Paradoxalement, le développement de la notion de business angels reste timide. Pourtant, ces personnes qui investissent à titre individuel au capital d’une entreprise innovante jouent un rôle primordial dans le développement de l’écosystème. De fait, ces investisseurs interviennent à un stade précoce de création ou en début d’activité, période la plus risquée de l’investissement. Les business angels représentent la porte d’entrée des startups au monde de l’investissement “professionnel” après qu’elles eurent épuisé leur épargne, et celles de leur famille et amis.
Le business angel, littéralement ange d’affaires, n’offre pas “que” le financement qui permet au startuppeur de transformer son idée en un produit ou service commercialisable. Le business angel a pour tâche, en plus, d’accompagner le jeune entrepreneur pour lui permettre de se développer, notamment grâce au networking, et au soutien psychologique et moral.
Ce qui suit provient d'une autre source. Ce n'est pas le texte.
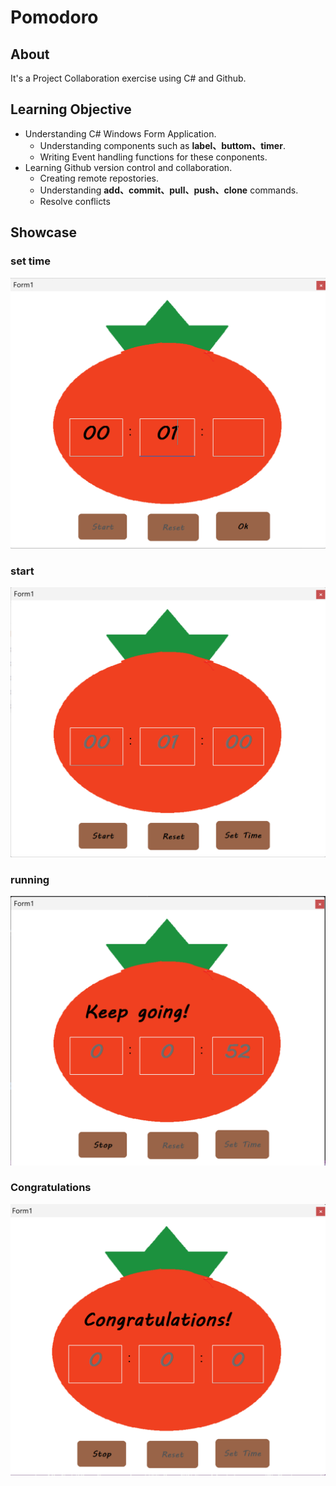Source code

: # Pomodoro
## About
It's a Project Collaboration exercise using C# and Github.
## Learning Objective
- Understanding C# Windows Form Application.
    - Understanding components such as **label、buttom、timer**.
    - Writing Event handling functions for these conponents.
- Learning Github version control and collaboration.
    - Creating remote repostories.
    - Understanding **add、commit、pull、push、clone** commands.
    - Resolve conflicts
## Showcase
### set time
![set time](./set%20time.png)
### start
![start](./start.png)
### running
![running](./running.png)
### Congratulations
![Congratulations](./Congratulations.png)
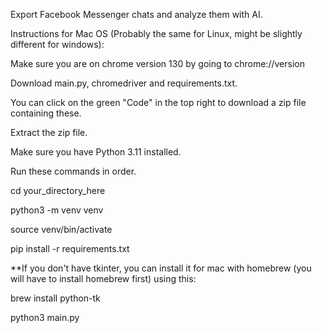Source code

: Export Facebook Messenger chats and analyze them with AI.

Instructions for Mac OS (Probably the same for Linux, might be slightly different for windows):

Make sure you are on chrome version 130 by going to chrome://version

Download main.py, chromedriver and requirements.txt.

You can click on the green "Code" in the top right to download a zip file containing these.

Extract the zip file.

Make sure you have Python 3.11 installed.

Run these commands in order.

cd your_directory_here

python3 -m venv venv

source venv/bin/activate

pip install -r requirements.txt

**If you don't have tkinter, you can install it for mac with homebrew (you will have to install homebrew first) using this:

brew install python-tk

python3 main.py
Malgré l’importance de leur mission, la notion de business angels est encore à ses débuts en Tunisie, a noté Jalloul Ayed, ancien ministre des Finances. Même l’Europe est en retard par rapport aux USA: on y compte 30 mille, contre plus de 300 mille à l’autre rive de l’Atlantique. Selon Ayed, la faible teneur en business angels n’est qu’une facette d’une plus grande problématique qui caractérise le paysage entrepreneurial national: le manque flagrant des financements destinés aux entreprises en early stage. Jusqu’à un passé très proche, les fonds de capital développement dominaient la scène. Il s’agit de véhicules d’investissement qui interviennent dans des étapes plus avancées de la vie d’une entreprise. Ils permettent en effet d’accompagner les startups en quête de se développer vers d’autres marchés. “Il faut mettre en place un cadre légal incitatif pour les business angels, pour les encourager à investir dans les startups”, a lancé Ayed.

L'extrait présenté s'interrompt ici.